Employees are subjected to quarterly performance review and required to rank between 1 and 5.  Those who do not make the ratings are fired. These have been routinely used by the company to fire hundreds of employees, ever since its introduction. The policy came into effect with Mayer’s induction as CEO.

Anderson is now questioning the rating system used to fire employees at Yahoo! Inc. (NASDAQ:YHOO).

Ratings-biased

His lawsuit comes on the back of proposed job cuts that the CEO is hoping to make and thereby leverage her way back with activist shareholders who are demanding ‘structural changes.’

Anderson claims the rating system is discriminatory and violates federal as well as Californian laws on mass layoffs.

As editor at Yahoo, Anderson had overseen sites of Yahoo! Inc. (NASDAQ:YHOO) for homes, shopping, autos, small business as well as travel in California. He claimed that manipulative senior managers had tampered with the rating system to mark employees as low-performers and thereby fire them enmasse. This was done to manage financial goals of the company, Anderson alleged.

Mass firing without notices

At the time of his firing, 600 other Yahoo employees considered low-performers were terminated. Anderson’s claims the mass firing is illegal.
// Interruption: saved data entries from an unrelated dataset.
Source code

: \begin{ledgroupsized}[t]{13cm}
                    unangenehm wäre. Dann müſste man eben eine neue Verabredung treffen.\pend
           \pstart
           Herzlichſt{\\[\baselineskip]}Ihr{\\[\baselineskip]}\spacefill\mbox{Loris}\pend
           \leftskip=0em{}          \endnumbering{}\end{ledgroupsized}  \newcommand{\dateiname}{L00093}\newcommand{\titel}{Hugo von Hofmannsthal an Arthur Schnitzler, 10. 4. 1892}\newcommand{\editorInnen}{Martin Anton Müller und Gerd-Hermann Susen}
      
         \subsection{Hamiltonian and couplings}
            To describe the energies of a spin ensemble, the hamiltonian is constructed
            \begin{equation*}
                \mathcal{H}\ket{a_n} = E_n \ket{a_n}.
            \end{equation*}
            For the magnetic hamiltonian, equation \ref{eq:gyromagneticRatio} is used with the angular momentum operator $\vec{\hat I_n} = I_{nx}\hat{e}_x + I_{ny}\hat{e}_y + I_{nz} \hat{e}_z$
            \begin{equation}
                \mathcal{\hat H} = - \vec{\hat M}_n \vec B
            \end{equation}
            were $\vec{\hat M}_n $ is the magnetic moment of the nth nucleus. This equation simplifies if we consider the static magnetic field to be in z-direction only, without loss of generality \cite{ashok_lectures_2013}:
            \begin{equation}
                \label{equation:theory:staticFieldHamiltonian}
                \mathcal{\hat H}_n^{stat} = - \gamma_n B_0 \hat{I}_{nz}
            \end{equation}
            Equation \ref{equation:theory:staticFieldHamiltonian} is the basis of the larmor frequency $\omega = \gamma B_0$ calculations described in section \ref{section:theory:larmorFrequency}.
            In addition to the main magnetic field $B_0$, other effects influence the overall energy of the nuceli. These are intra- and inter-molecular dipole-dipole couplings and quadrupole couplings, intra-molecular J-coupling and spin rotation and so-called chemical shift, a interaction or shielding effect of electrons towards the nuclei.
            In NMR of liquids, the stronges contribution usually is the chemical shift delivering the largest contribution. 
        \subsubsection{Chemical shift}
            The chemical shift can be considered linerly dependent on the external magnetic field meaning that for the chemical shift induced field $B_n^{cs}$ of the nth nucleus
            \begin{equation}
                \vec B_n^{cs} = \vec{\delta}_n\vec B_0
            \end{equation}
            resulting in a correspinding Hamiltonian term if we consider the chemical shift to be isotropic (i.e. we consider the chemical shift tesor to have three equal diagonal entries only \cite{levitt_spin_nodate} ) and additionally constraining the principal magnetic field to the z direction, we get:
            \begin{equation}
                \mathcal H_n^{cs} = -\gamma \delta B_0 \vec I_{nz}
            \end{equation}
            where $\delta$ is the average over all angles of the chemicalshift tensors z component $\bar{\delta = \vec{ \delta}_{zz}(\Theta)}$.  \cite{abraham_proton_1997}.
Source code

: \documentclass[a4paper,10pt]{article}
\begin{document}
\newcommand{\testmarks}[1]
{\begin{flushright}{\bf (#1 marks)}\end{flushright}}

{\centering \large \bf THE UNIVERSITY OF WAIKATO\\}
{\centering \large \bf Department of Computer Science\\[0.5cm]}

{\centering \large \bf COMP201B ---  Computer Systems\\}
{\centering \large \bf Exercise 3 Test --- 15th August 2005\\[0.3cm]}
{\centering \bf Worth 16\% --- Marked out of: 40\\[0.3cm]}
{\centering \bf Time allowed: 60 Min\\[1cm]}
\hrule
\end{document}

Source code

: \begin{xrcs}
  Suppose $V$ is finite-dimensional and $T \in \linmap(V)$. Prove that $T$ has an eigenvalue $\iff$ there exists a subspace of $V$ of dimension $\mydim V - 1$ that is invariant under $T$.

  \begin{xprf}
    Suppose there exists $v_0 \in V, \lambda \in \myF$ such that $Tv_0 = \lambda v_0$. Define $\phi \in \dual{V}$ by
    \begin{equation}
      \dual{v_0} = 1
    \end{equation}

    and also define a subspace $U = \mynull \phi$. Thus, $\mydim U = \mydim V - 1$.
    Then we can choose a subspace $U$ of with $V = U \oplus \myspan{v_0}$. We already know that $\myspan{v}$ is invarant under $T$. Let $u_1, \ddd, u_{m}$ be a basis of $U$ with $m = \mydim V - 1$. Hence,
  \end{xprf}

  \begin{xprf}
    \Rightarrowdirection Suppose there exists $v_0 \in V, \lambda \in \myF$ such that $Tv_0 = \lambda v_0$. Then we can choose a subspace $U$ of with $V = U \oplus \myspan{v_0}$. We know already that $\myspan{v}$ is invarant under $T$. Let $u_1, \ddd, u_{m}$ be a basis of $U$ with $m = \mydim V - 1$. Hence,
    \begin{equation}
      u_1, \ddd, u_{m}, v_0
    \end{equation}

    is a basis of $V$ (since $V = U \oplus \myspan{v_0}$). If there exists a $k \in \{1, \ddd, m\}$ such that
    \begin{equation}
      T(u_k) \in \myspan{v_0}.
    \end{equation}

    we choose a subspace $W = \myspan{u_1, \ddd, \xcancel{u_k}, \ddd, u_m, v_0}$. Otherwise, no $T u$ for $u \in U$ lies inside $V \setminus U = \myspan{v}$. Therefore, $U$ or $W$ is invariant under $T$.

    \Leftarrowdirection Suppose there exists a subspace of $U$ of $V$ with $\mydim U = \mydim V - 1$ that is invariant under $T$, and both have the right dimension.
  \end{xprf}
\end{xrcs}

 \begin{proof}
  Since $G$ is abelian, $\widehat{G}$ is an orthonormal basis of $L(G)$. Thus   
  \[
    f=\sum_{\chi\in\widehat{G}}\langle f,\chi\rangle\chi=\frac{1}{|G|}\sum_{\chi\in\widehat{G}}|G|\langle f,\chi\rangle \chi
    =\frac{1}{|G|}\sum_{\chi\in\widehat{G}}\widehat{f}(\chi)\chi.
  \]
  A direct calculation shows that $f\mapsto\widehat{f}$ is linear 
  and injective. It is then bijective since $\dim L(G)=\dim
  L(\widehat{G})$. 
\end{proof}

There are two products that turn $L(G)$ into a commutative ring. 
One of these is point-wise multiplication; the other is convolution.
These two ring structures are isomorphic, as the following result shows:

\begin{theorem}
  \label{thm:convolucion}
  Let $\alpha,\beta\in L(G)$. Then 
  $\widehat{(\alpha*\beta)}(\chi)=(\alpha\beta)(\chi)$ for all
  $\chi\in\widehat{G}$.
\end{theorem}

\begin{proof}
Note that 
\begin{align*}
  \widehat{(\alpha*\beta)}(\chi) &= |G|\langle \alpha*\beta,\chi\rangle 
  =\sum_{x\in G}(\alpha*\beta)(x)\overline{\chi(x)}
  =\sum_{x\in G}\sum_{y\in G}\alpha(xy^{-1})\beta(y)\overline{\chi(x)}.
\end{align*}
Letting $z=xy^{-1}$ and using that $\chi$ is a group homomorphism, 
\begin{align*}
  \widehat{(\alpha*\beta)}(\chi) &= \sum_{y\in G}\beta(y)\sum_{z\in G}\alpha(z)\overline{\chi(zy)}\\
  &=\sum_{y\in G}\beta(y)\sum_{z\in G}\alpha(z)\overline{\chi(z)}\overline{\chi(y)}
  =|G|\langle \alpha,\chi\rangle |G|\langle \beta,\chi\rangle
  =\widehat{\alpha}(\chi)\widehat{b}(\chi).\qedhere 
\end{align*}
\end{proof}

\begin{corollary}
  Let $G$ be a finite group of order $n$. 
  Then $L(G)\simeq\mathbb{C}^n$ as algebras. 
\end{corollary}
According to Californian laws, firing of over 50 employees at a single unit in a span of 30 days has to be substantiated with advance notice of sixty days. Similarly Yahoo! Inc. (NASDAQ:YHOO) violated similar federal laws, such as Worker Adjustment and Retraining Notification Act during the layoff of 500 and more employees. Apparently, Yahoo had not issued any such notices but went on to fire over 1,100 employees in late 2014 and early 2015 claiming low-performance. Yahoo is currently under investigation for such violation, Anderson’s lawyers said.